Knitted in 4-ply acrylic, using about four assorted different-hued balls of green-blue and three different balls of dark brown (one of which was actually a fine double-knitting yarn with one of the three strands wound off, i.e. 2/3 width. Doing this was an unbelievably tedious process, but that’s what happens when you use vintage patterns and scrap yarn, and have to estimate quantities… and get it wrong!) Thanks to the pattern the yarn changes are barely detectable even in close-up (it’s four ‘stripes’ of each non-matching green/blue wool) although you certainly wouldn’t get away with that sort of thing in a plain block of colour - if you look at the side inserts in the rear view, you can just make out two different hues of brown.

People who see it tend to assume that the trellis pattern is simply embroidered onto the finished garment; it isn’t! The diagonal crossed stitches of the dark purl rows are carried over four intervening stocking-stitch rows of the pale ground colour and then crossed over each other using a cable needle (or, in my case, a handy double-pointed sock needle) when knitting in the next dark row - the ten-stitch pattern is then offset for the next pale stripe, producing intersecting diagonal lines across the whole jumper. It’s a very clever design, though you do have to be careful with the tension as the long stitches tend to ‘draw up’.

I made absolutely sure that my tension complied with the specified 10 stitches to 1.25 inches, which is why I was so frustrated to discover after months of work that the final garment was distinctly too narrow. In fact given a width of 116 stitches I had obtained precisely the mathematical result that may be calculated from the above tension - a width of 14.5 inches across both front and back, or in other words a bust measurement of 29” versus the 33” promised by the pattern.
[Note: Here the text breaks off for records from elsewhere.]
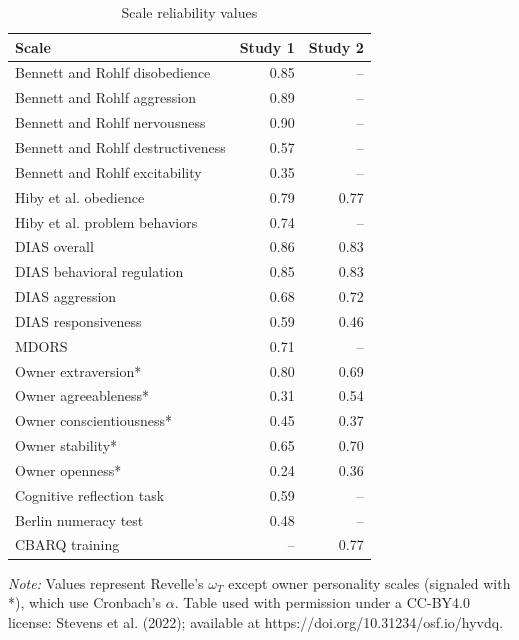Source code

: \documentclass[
  pub,floatsintext]{apa6}
\begin{document}
\begin{table}[!h]

\caption{\label{tab:reliability}Scale reliability values}
\centering
\begin{threeparttable}
\begin{tabular}[t]{lrr}
\toprule
Scale & Study 1 & Study 2\\
\midrule
Bennett and Rohlf disobedience & 0.85 & --\\
Bennett and Rohlf aggression & 0.89 & --\\
Bennett and Rohlf nervousness & 0.90 & --\\
Bennett and Rohlf destructiveness & 0.57 & --\\
Bennett and Rohlf excitability & 0.35 & --\\
Hiby et al. obedience & 0.79 & 0.77\\
Hiby et al. problem behaviors & 0.74 & --\\
DIAS overall & 0.86 & 0.83\\
DIAS behavioral regulation & 0.85 & 0.83\\
DIAS aggression & 0.68 & 0.72\\
DIAS responsiveness & 0.59 & 0.46\\
MDORS & 0.71 & --\\
Owner extraversion* & 0.80 & 0.69\\
Owner agreeableness* & 0.31 & 0.54\\
Owner conscientiousness* & 0.45 & 0.37\\
Owner stability* & 0.65 & 0.70\\
Owner openness* & 0.24 & 0.36\\
Cognitive reflection task & 0.59 & --\\
Berlin numeracy test & 0.48 & --\\
CBARQ training & -- & 0.77\\
\bottomrule
\end{tabular}
\begin{tablenotes}
\item \newline\textit{Note: }  Values represent Revelle's $\omega_{T}$ except owner personality scales (signaled with *), which use Cronbach's $\alpha$. Table used with permission under a CC-BY4.0 license: Stevens et al. (2022); available at https://doi.org/10.31234/osf.io/hyvdq.
\end{tablenotes}
\end{threeparttable}
\end{table}
\end{document}
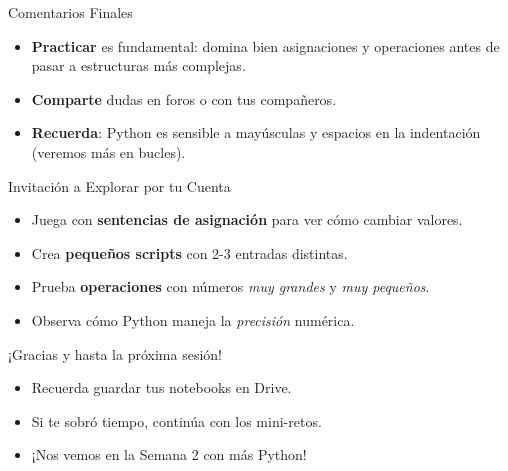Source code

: \documentclass[10pt]{beamer}
\begin{document}
\begin{frame}{Comentarios Finales}
  \begin{itemize}
    \item \textbf{Practicar} es fundamental: domina bien asignaciones y operaciones antes de pasar a estructuras más complejas.
    \item \textbf{Comparte} dudas en foros o con tus compañeros.
    \item \textbf{Recuerda}: Python es sensible a mayúsculas y espacios en la indentación (veremos más en bucles).
  \end{itemize}
\end{frame}

\begin{frame}{Invitación a Explorar por tu Cuenta}
  \begin{itemize}
    \item Juega con \textbf{sentencias de asignación} para ver cómo cambiar valores.
    \item Crea \textbf{pequeños scripts} con 2-3 entradas distintas.
    \item Prueba \textbf{operaciones} con números \emph{muy grandes} y \emph{muy pequeños}.
    \item Observa cómo Python maneja la \textit{precisión} numérica.
  \end{itemize}
\end{frame}

\begin{frame}
  \huge{\centerline{¡Gracias y hasta la próxima sesión!}}
  \vspace{0.4cm}
  \normalsize
  \begin{itemize}
    \item Recuerda guardar tus notebooks en Drive.
    \item Si te sobró tiempo, continúa con los mini-retos.
    \item ¡Nos vemos en la Semana 2 con más Python!
  \end{itemize}
\end{frame}
\end{document}
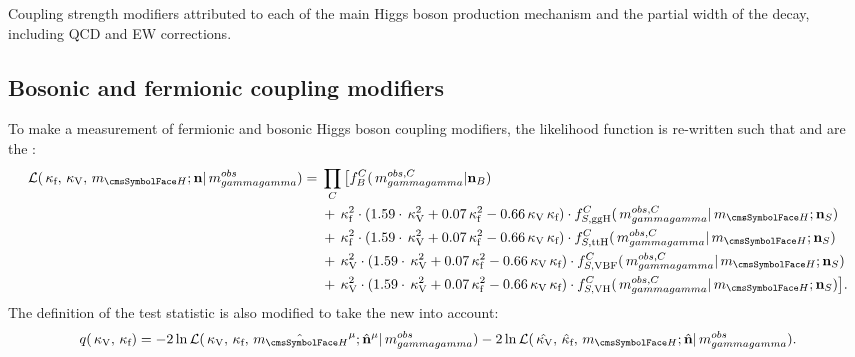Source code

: \begin{table}[h]
 \resizebox{\textwidth}{!}{

}
 \caption{Coupling strength modifiers attributed to each of the main Higgs boson production mechanism \crosssection\s and the partial width of the \Hgg decay, including QCD and EW corrections\quad\cite{Khachatryan:2016vau}.}
 \label{tab:statandresults:kappas}
\end{table}

\subsection{Bosonic and fermionic coupling modifiers}
To make a measurement of fermionic and bosonic Higgs boson coupling modifiers, the likelihood function is re-written such that \kf and \kV are the \POI\s: 
\begin{equation}
\label{eq:statandresults:likelihood_function_kvkf}
\begin{split}
\mathcal{L}(\kf,\kV, \mH; \mathbf{n} | \mgg^{obs} ) ={}&\prod_C \big[  f^C_B(\mgg^{obs,C} | \mathbf{n}_B )  \\ 
& + \kf^2\cdot(1.59\cdot\kV^2 + 0.07\kf^2 - 0.66\kV\kf) \cdot f^C_{S,{\text{ggH}}}(\mgg^{obs,C} |\mH ; \mathbf{n}_S) \\ 
& + \kf^2\cdot(1.59\cdot\kV^2 + 0.07\kf^2 - 0.66\kV\kf) \cdot f^C_{S,{\text{ttH}}}(\mgg^{obs,C} |\mH ; \mathbf{n}_S)  \\ 
& + \kV^2\cdot(1.59\cdot\kV^2 + 0.07\kf^2 - 0.66\kV\kf) \cdot f^C_{S,{\text{VBF}}}(\mgg^{obs,C} |\mH ; \mathbf{n}_S)  \\
& + \kV^2\cdot(1.59\cdot\kV^2 + 0.07\kf^2 - 0.66\kV\kf) \cdot f^C_{S,{\text{VH}}}(\mgg^{obs,C} |\mH ; \mathbf{n}_S)   \big]. 
\end{split}
\end{equation}
The definition of the test statistic is also modified to take the new \POI\s into account:
\begin{equation}
\label{eq:statandresults:test_statistic_kvkf}
 q(\kV,\kf)= -2 \ln \mathcal{L}(\kV,\kf,\hat{\mH}^{\mu}; \hat{\mathbf{n}}^{\mu}| \mgg^{obs})- 2\ln\mathcal{L}(\hat{\kV},\hat{\kf},\mH;\hat{\mathbf{n}}| \mgg^{obs} ).
\end{equation}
I can only assume that real wool (I was using acrylic) would have stretched considerably when pressed damp under a hot iron as directed. Unfortunately mine didn’t, so I had to resort to emergency measures, as advised by the columnist ‘Finella’ in 1936: namely knitting up an additional strip to insert up between the front and back pieces and under the arms in order to make them wide enough. I was handicapped by the practical impossibility of knitting this particular pattern in a narrow strip (you always get an ugly half-join at the ends, and this would have been nothing but ends!) and by the fact that I had almost no blue-green wool left from any of the assorted oddments I had been using; I had managed to buy some more brown, with considerable difficulty, when I ran out (ending up by having to ‘split’ double-knitting weight to match the 4-ply wool), but hoping to match that odd pale colour was quite out of the question.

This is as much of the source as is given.